Sunday, July 18, 2010

They're here!

I must preempt my post with  a quick plea to the maker of SWAT, a fine product which has been great for me, since I  do not do well with fly masks and  really don't like flies. My one request, however: Could you please make a more ... uh... masculine color? Mother feels the pink stuff is easier to see, and better sticking than the clear. But I would really prefer another color. And someone tell Mother to stop using the "raspberry purple" halter! I always thought it was pink, anyway, and now that it is sun faded... this is ridiculous!!

Now, back to my originally planned post in its entirety...
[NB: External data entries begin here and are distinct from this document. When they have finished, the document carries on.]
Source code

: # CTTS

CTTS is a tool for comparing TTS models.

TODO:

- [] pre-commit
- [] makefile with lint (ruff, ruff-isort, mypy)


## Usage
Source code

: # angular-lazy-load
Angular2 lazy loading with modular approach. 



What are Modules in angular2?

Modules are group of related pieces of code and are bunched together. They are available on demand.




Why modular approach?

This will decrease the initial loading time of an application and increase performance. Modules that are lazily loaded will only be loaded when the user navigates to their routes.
It had been going so well. Sure there were the few biting green flies, and the occasional stable fly, and the little gnats that Mother's Swat has kept from even being a problem this year. But it was inevitable that THEY would come. The enormous, evil, beastly, black horse-eating flies. Mother saw the first one at our barn this morning. She says other barns have had them for a while, so I shouldn't complain too much.

Now, I must say, I hate these guys. When I first experienced them here in Ohio, I went stark raving mad anytime one landed on me. I have grown more accustomed to them in the next few years, and am now better able to cope.

Tips for evading the horrible bite of the enormous, evil, beastly, black horse-eating flies:

1. Run up to other horses in the herd, really, really close. Often the fly will select another, less mobile target.

2. If unable to dislodge through a friend, run, leap and buck to rid yourself. I've tried this one a lot, but it is not as effective as Tip 1. Also, be careful not to buck so high that you flip yourself over. I have never done this, but I get awfully close. Exercise caution with this technique on downhill slopes in particular.

3. If a human is handling you during an attack, do not perform Tip 2. This one was hard for me to learn. You should indicate to the human, quickly, where the fly is on your person. If they are not prompt, I say put Tip 2 into effect. Mother responds very promptly, so this has not been an issue for me.*

4. Mother's fly spray seems to keep them from actually starting to bite for a few seconds longer than without spray, giving you precious time to try to follow one of the other tips to rid yourself. So, Tip 4 is allow fly spray be applied to your person.

Really, the flies aren't bad here at Aunt Marilyn's mountain hideaway. The muck pile is far, far away, since they clean with the tiny green truckie/tractor thing and dump the manure on the back edge of the property. I was just hoping that those really awful flies had lost our address altogether. Ah, well.

*Your Question: What will the human do once you inform them of the fly's whereabouts?
Answer: They will swat at it, and then look about frantically and stomp. Sometimes there are decidedly fearful exclamations of glee or triumph. Sometimes they swat at the air. Do not be alarmed by their seemingly random flailings or the fact that they are hitting you or making scary noises, and ignore the murderous glint in their manic eyes... they are actually trying to hit the fly! It took me a long time to catch on to this.